A Balasubramanian, Managing Director and Chief Executive Officer, Aditya Birla Sun Life AMC Limited, in an exclusive interview with Bizz Buzz

What is your view on the ongoing market rally? How has it affected the MF industry?

Overall, the equity market has done well this year on the back of increased optimism on the economic recovery, supported by high liquidity and low interest rates. This rally had a positive impact on the MF industry in terms of growing its size. Overall, the assets under management (AUM) has crossed Rs 30 lakh crore with equity asset under management crossing Rs 10 lakh crore. We as an asset management company (AMC), too, crossed Rs 260,000 crore over AUM with equity assets under management crossing Rs 90,000 crore.

There is an influx of foreign funds into the Indian market? What is the reason?

Foreign flows have been moving towards developed markets such as the US all these years. However, this flow seems to be reversing towards the emerging markets. Given the fact that the Indian economy is poised to benefit out of various steps taken by both the RBI and the government, India should remain one of the large recipients of overseas flows even in the coming year.

The second quarter has just concluded. How did the industry perform?

The industry touched a new high during the second quarter, led by growth in the fixed income schemes. The fixed income assets touched an all-time high. Equity assets got the benefit of pick up in the equity market and therefore, mark-to-market gain was one of the best during the period.

MFs trimmed their positions in sectors like banking and finance, fast-moving consumer goods (FMCG), oil and gas stocks in November.

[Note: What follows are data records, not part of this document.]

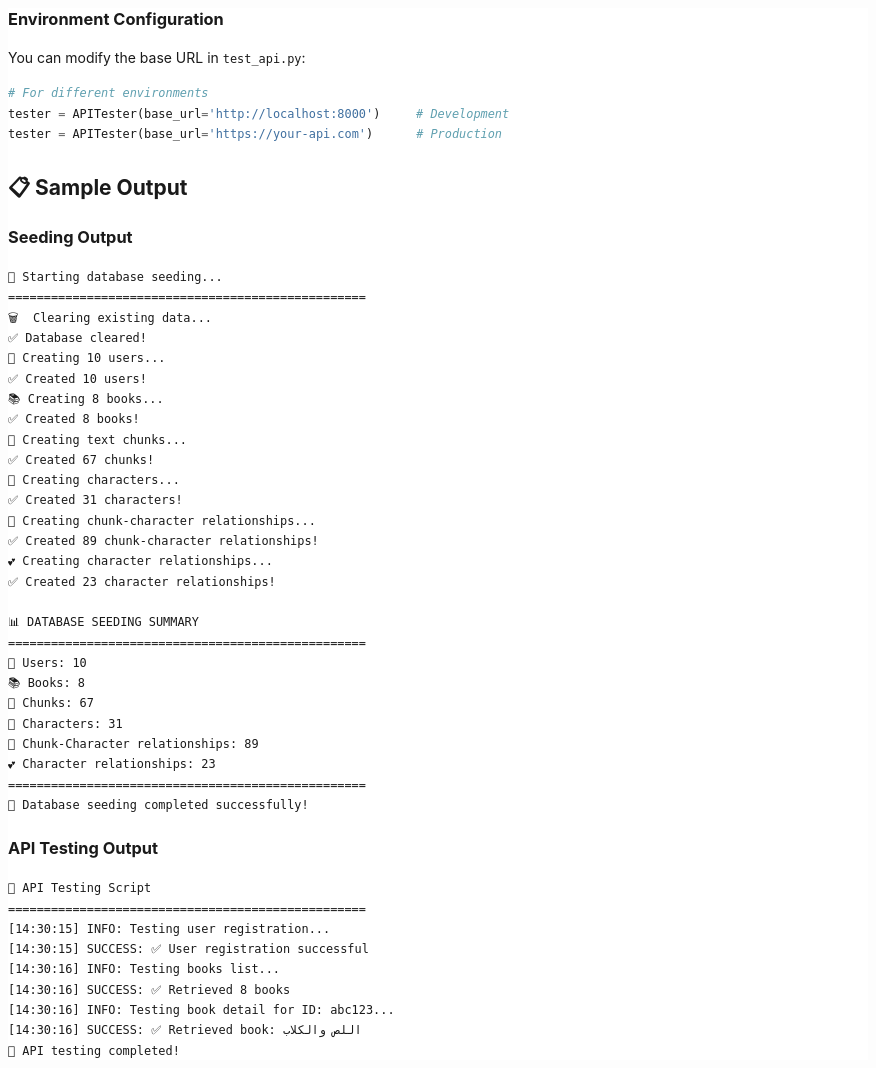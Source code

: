 ### Environment Configuration

You can modify the base URL in `test_api.py`:

```python
# For different environments
tester = APITester(base_url='http://localhost:8000')     # Development
tester = APITester(base_url='https://your-api.com')      # Production
```

## 📋 Sample Output

### Seeding Output
```
🌱 Starting database seeding...
==================================================
🗑️  Clearing existing data...
✅ Database cleared!
👥 Creating 10 users...
✅ Created 10 users!
📚 Creating 8 books...
✅ Created 8 books!
📄 Creating text chunks...
✅ Created 67 chunks!
👤 Creating characters...
✅ Created 31 characters!
🔗 Creating chunk-character relationships...
✅ Created 89 chunk-character relationships!
💕 Creating character relationships...
✅ Created 23 character relationships!

📊 DATABASE SEEDING SUMMARY
==================================================
👥 Users: 10
📚 Books: 8
📄 Chunks: 67
👤 Characters: 31
🔗 Chunk-Character relationships: 89
💕 Character relationships: 23
==================================================
🎉 Database seeding completed successfully!
```

### API Testing Output
```
🧪 API Testing Script
==================================================
[14:30:15] INFO: Testing user registration...
[14:30:15] SUCCESS: ✅ User registration successful
[14:30:16] INFO: Testing books list...
[14:30:16] SUCCESS: ✅ Retrieved 8 books
[14:30:16] INFO: Testing book detail for ID: abc123...
[14:30:16] SUCCESS: ✅ Retrieved book: اللص والكلاب
🎉 API testing completed!
```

What is your view?

Money managers do focus on sectoral rotation depending upon the valuation and outlook on these sectors at each point of time. I would assume that the movement of exposure in these sectors is the function of sectoral rotation.

The RBI has maintained status quo on key policy rates during its recently conducted review. What is the impact on the MF industry?

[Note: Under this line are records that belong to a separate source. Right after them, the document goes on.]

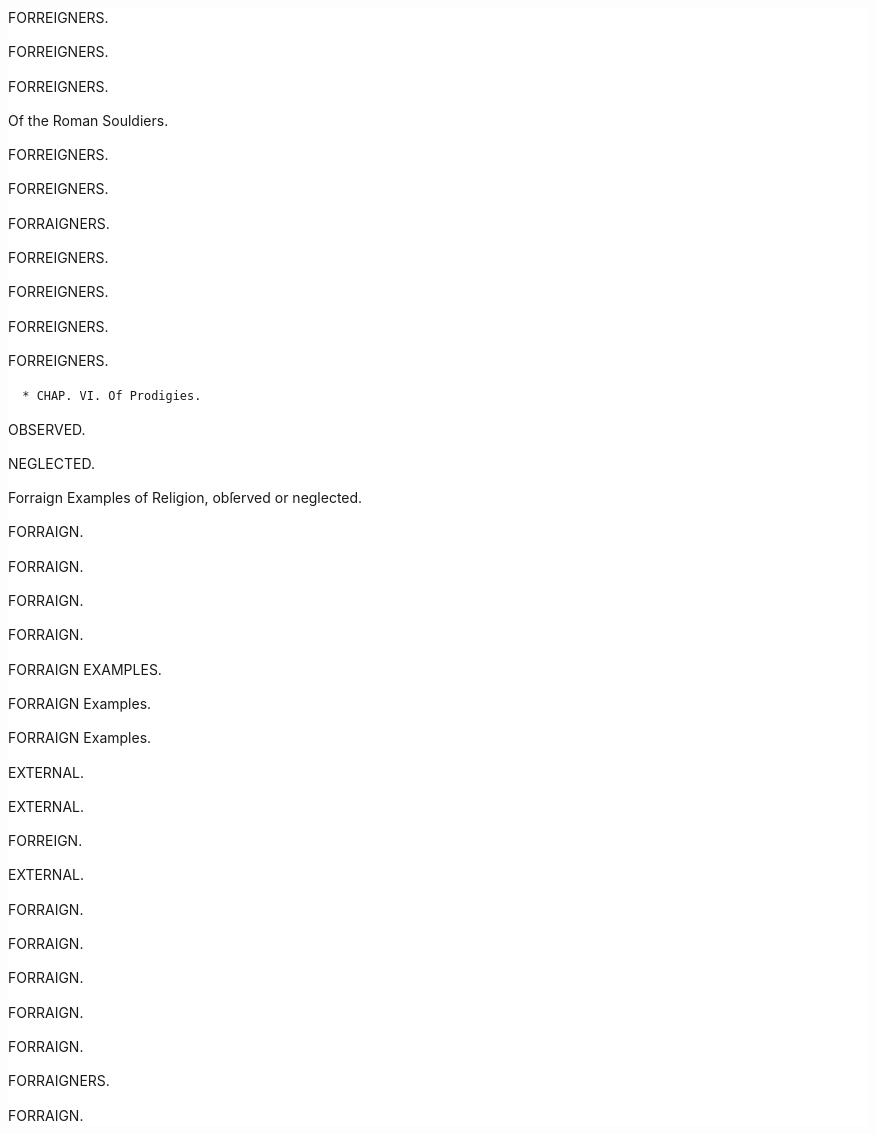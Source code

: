 FORREIGNERS.

FORREIGNERS.

FORREIGNERS.

Of the Roman Souldiers.

FORREIGNERS.

FORREIGNERS.

FORRAIGNERS.

FORREIGNERS.

FORREIGNERS.

FORREIGNERS.

FORREIGNERS.

      * CHAP. VI. Of Prodigies.

OBSERVED.

NEGLECTED.

Forraign Examples of Religion, obſerved or neglected.

FORRAIGN.

FORRAIGN.

FORRAIGN.

FORRAIGN.

FORRAIGN EXAMPLES.

FORRAIGN Examples.

FORRAIGN Examples.

EXTERNAL.

EXTERNAL.

FORREIGN.

EXTERNAL.

FORRAIGN.

FORRAIGN.

FORRAIGN.

FORRAIGN.

FORRAIGN.

FORRAIGNERS.

FORRAIGN.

The RBI has maintained its clear stance on the economy as well as on the interest rate in the last one year, much better than the past. Their commitment to give high liquidity in the system is strong, in addition to providing stability both in interest rate and currency. While inflation has been inching up, given the current priority is to get back on growth path, RBI would pursue an easy monetary policy for a prolonged period. The MF industry should be one of the biggest beneficiaries under this circumstance and also remain a fastest growth industry.

Positive GDP growth forecast has led AUM of the MF industry crossing the magical figure of Rs 30 lakh crore. What is your future outlook?

Overall, the industry growth will remain big given the fact that MF products provides solutions to every need of the customers. Given the fact that the interest rate is very low in bank-fixed deposits, investors would continue to keep MF products as the next best alternative to any traditional investment.

Is there any new product launch in the offing at your company?

We just concluded our ESG fund launch. Just before this, we completed our offering of Special Opportunities Fund. Both the funds put together, we collected more than Rs1,300 crore coming from more than 130,000 investors.

How are the equity funds performing these days?

All our equity funds have delivered good experience to our investors during the pandemic period and remains the high focus for us to deliver consistent investment performance across all equity schemes.

What will be your advice to retail investors?

First of all, stay invested in one's existing investments to ensure one doesn't steer away from one's financial goals. By portfolio rebalancing, one can keep doing from time to time, based on the changes in the nature of the markets. Having said that, one should also increase both lumpsum and SIP investment into equity for generating long-term wealth. Fixed income schemes in the short-term category will remain one of the asset class to be part of one's asset allocation strategy.